Running out of time and patience
I ran out of patience and told the officer, more often than she cared to hear, that Isabella was a foreign citizen, and that I didn’t understand what the problem was. She looked at me like she knew what I was saying but didn’t care anyway. Kathy, however, played “good cop” and tried to find out what we would have to do to leave the country. The officer’s responses were vague, at least to me, and that drove me even more nuts. In retrospect, she may have done that on purpose, to obfuscate what she probably wasn’t supposed to do: issue a permanent travel permit for Isabella. All it took was a photo of Isabella that I snapped with my iPhone and that I sent to her via email, and a copy of our passports.
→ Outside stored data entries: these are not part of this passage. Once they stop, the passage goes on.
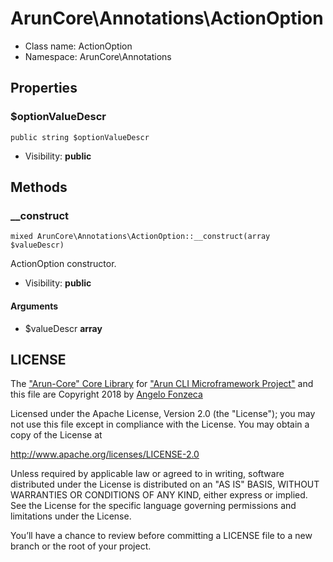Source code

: ArunCore\Annotations\ActionOption
===============






* Class name: ActionOption
* Namespace: ArunCore\Annotations





Properties
----------


### $optionValueDescr

    public string $optionValueDescr





* Visibility: **public**


Methods
-------


### __construct

    mixed ArunCore\Annotations\ActionOption::__construct(array $valueDescr)

ActionOption constructor.



* Visibility: **public**


#### Arguments
* $valueDescr **array**




LICENSE
-------

The ["Arun-Core" Core Library](https://github.com/afonzeca/arun-core) for ["Arun CLI Microframework Project"](https://github.com/afonzeca/arun) and this file are Copyright 2018 by [Angelo Fonzeca](https://www.linkedin.com/in/angelo-f-1806868/)

Licensed under the Apache License, Version 2.0 (the "License"); you may not use this file except in compliance with the License. You may obtain a copy of the License at

http://www.apache.org/licenses/LICENSE-2.0

Unless required by applicable law or agreed to in writing, software distributed under the License is distributed on an "AS IS" BASIS, WITHOUT WARRANTIES OR CONDITIONS OF ANY KIND, either express or implied. See the License for the specific language governing permissions and limitations under the License.

You’ll have a chance to review before committing a LICENSE file to a new branch or the root of your project.
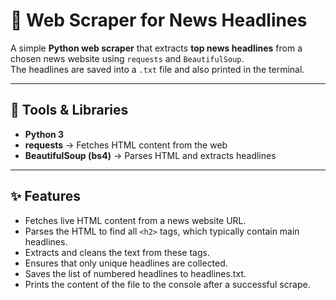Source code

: # 📰 Web Scraper for News Headlines

A simple **Python web scraper** that extracts **top news headlines** from a chosen news website using `requests` and `BeautifulSoup`.  
The headlines are saved into a `.txt` file and also printed in the terminal.  

---

## 🔧 Tools & Libraries
- **Python 3**
- **requests** → Fetches HTML content from the web
- **BeautifulSoup (bs4)** → Parses HTML and extracts headlines

---

## ✨ Features
- Fetches live HTML content from a news website URL.
- Parses the HTML to find all `<h2>` tags, which typically contain main headlines.
- Extracts and cleans the text from these tags.
- Ensures that only unique headlines are collected.
- Saves the list of numbered headlines to headlines.txt.
- Prints the content of the file to the console after a successful scrape.
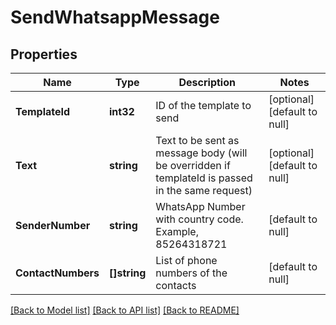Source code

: # SendWhatsappMessage

## Properties
Name | Type | Description | Notes
------------ | ------------- | ------------- | -------------
**TemplateId** | **int32** | ID of the template to send | [optional] [default to null]
**Text** | **string** | Text to be sent as message body (will be overridden if templateId is passed in the same request) | [optional] [default to null]
**SenderNumber** | **string** | WhatsApp Number with country code. Example, 85264318721 | [default to null]
**ContactNumbers** | **[]string** | List of phone numbers of the contacts | [default to null]

[[Back to Model list]](../README.md#documentation-for-models) [[Back to API list]](../README.md#documentation-for-api-endpoints) [[Back to README]](../README.md)


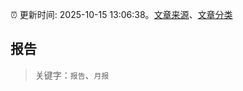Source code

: :alarm_clock: 更新时间: 2025-10-15 13:06:38。[文章来源](/README.md)、[文章分类](/TAGS.md)

## 报告


> 关键字：`报告`、`月报`




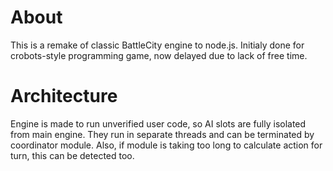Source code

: # About

This is a remake of classic BattleCity engine to node.js. Initialy done for crobots-style programming game, now delayed due to lack of free time.

# Architecture

Engine is made to run unverified user code, so AI slots are fully isolated from main engine. They run in separate threads and can be terminated by coordinator module. Also, if module is taking too long to calculate action for turn, this can be detected too.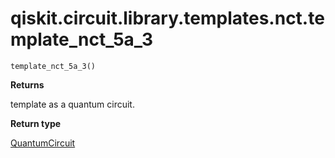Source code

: # qiskit.circuit.library.templates.nct.template\_nct\_5a\_3

<span id="undefined" />

`template_nct_5a_3()`

**Returns**

template as a quantum circuit.

**Return type**

[QuantumCircuit](qiskit.circuit.QuantumCircuit#qiskit.circuit.QuantumCircuit "qiskit.circuit.QuantumCircuit")
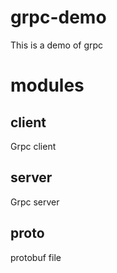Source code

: # grpc-demo
This is a demo of grpc

# modules
## client
Grpc client

## server
Grpc server

## proto
protobuf file
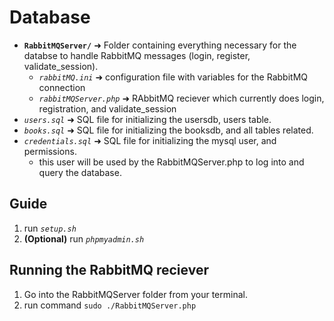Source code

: # Database

* **`RabbitMQServer/`** ➜ Folder containing everything necessary for the databse to handle RabbitMQ messages (login, register, validate_session).
  * *`rabbitMQ.ini`* ➜ configuration file with variables for the RabbitMQ connection
  * *`rabbitMQServer.php`* ➜ RAbbitMQ reciever which currently does login, registration, and validate_session
* *`users.sql`* ➜ SQL file for initializing the usersdb, users table.
* *`books.sql`* ➜ SQL file for initializing the booksdb, and all tables related.
* *`credentials.sql`* ➜ SQL file for initializing the mysql user, and permissions.
  * this user will be used by the RabbitMQServer.php to log into and query the database.  

## Guide

1. run *`setup.sh`*
2. **(Optional)** run *`phpmyadmin.sh`*

## Running the RabbitMQ reciever

1. Go into the RabbitMQServer folder from your terminal.
2. run command `sudo ./RabbitMQServer.php`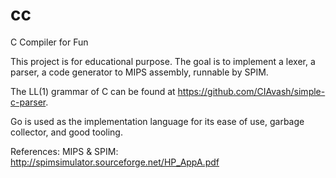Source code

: # cc
C Compiler for Fun

This project is for educational purpose. The goal is to implement a lexer, a parser,
a code generator to MIPS assembly, runnable by SPIM.

The LL(1) grammar of C can be found at https://github.com/CIAvash/simple-c-parser.

Go is used as the implementation language for its ease of use, garbage collector,
and good tooling. 

References:
MIPS & SPIM: http://spimsimulator.sourceforge.net/HP_AppA.pdf
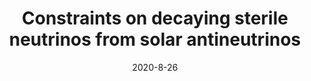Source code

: ---
title: 'Constraints on decaying sterile neutrinos from solar antineutrinos'
pub_number: 21
authors:  Matheus Hostert,  Maxim Pospelov
collection: publication
permalink: /publication/2020-8-26-Constraintsondecayingsterileneutrinosfromsolarantineutrinos
date: 2020-8-26
venue: Phys.Rev.D 
paperurl: 'https://arxiv.org/abs/2008.11851'
citation_notitle: 'Matheus Hostert, Maxim Pospelov, Phys.Rev.D 104 (2021) 5 055031'
citation: 'Constraints on decaying sterile neutrinos from solar antineutrinos, Matheus Hostert, Maxim Pospelov, Phys.Rev.D 104 (2021) 5 055031'
eprint: '2008.11851'

---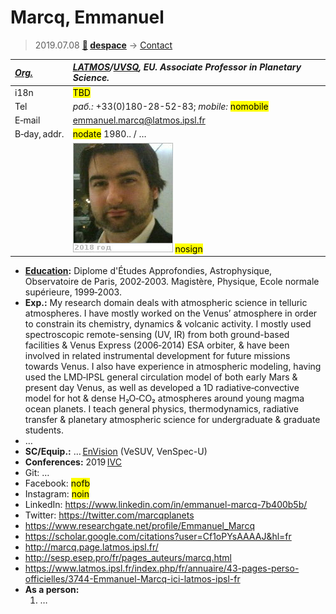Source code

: # Marcq, Emmanuel
> 2019.07.08 **[🚀](../index/index.md) [despace](index.md)** → [Contact](contact.md)

|*[Org.](contact.md)*|*[LATMOS](zz_latmos.md)/[UVSQ](uvsq.md), EU. Associate Professor in Planetary Science.*|
|:--|:--|
|i18n| <mark>TBD</mark> |
|Tel|*раб.:* +33(0)180-28-52-83; *mobile:* <mark>nomobile</mark> |
|E‑mail| <emmanuel.marcq@latmos.ipsl.fr> |
|B‑day, addr.| <mark>nodate</mark> 1980.. / … |
|| ![](f/contact/m/marcq1_photo.jpg) <mark>nosign</mark> |

   - **[Education](edu.md):** Diplome d'Études Approfondies, Astrophysique, Observatoire de Paris, 2002‑2003. Magistère, Physique, Ecole normale supérieure, 1999‑2003.
   - **Exp.:** My research domain deals with atmospheric science in telluric atmospheres. I have mostly worked on the Venus’ atmosphere in order to constrain its chemistry, dynamics & volcanic activity. I mostly used spectroscopic remote-sensing (UV, IR) from both ground-based facilities & Venus Express (2006‑2014) ESA orbiter, & have been involved in related instrumental development for future missions towards Venus. I also have experience in atmospheric modeling, having used the LMD‑IPSL general circulation model of both early Mars & present day Venus, as well as developed a 1D radiative‑convective model for hot & dense H₂O‑CO₂ atmospheres around young magma ocean planets. I teach general physics, thermodynamics, radiative transfer & planetary atmospheric science for undergraduate & graduate students.
   - …
   - **SC/Equip.:** … [EnVision](envision.md) (VeSUV, VenSpec-U)
   - **Conferences:** 2019 [IVC](ivc_2019.md)
   - Git: …
   - Facebook: <mark>nofb</mark>
   - Instagram: <mark>noin</mark>
   - LinkedIn: <https://www.linkedin.com/in/emmanuel-marcq-7b400b5b/>
   - Twitter: <https://twitter.com/marcqplanets>
   - <https://www.researchgate.net/profile/Emmanuel_Marcq>
   - <https://scholar.google.com/citations?user=Cf1oPYsAAAAJ&hl=fr>
   - <http://marcq.page.latmos.ipsl.fr/>
   - <http://sesp.esep.pro/fr/pages_auteurs/marcq.html>
   - <https://www.latmos.ipsl.fr/index.php/fr/annuaire/43-pages-perso-officielles/3744-Emmanuel-Marcq-ici-latmos-ipsl-fr>
   - **As a person:**
      1. …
Minutes before our plane started boarding; we had all necessary paperwork in hand and presented it to the officer at the passport control checkpoint. Without further questions, the officer waved us through, and we were on our way to the gate. While Kathy was changing Lucas, I went with Isabella to a kiosk and bought something to eat. We didn’t have time to look for Paleo-compatible options, so I bought three bananas and two chicken sandwiches. Like Isabella’s favorite character from Frozen would say: “For the first time in forever” we had bread. May the Paleo gods forgive us 🙂
If you have registered your child in Costa Rica, regardless of the child’s citizenship, make sure you get a travel permit before you visit the country. Local authorities at the airport may not have been able to look up the registration status in the past, but they now have that ability and won’t let you leave the country without the proper paperwork. Lesson learned!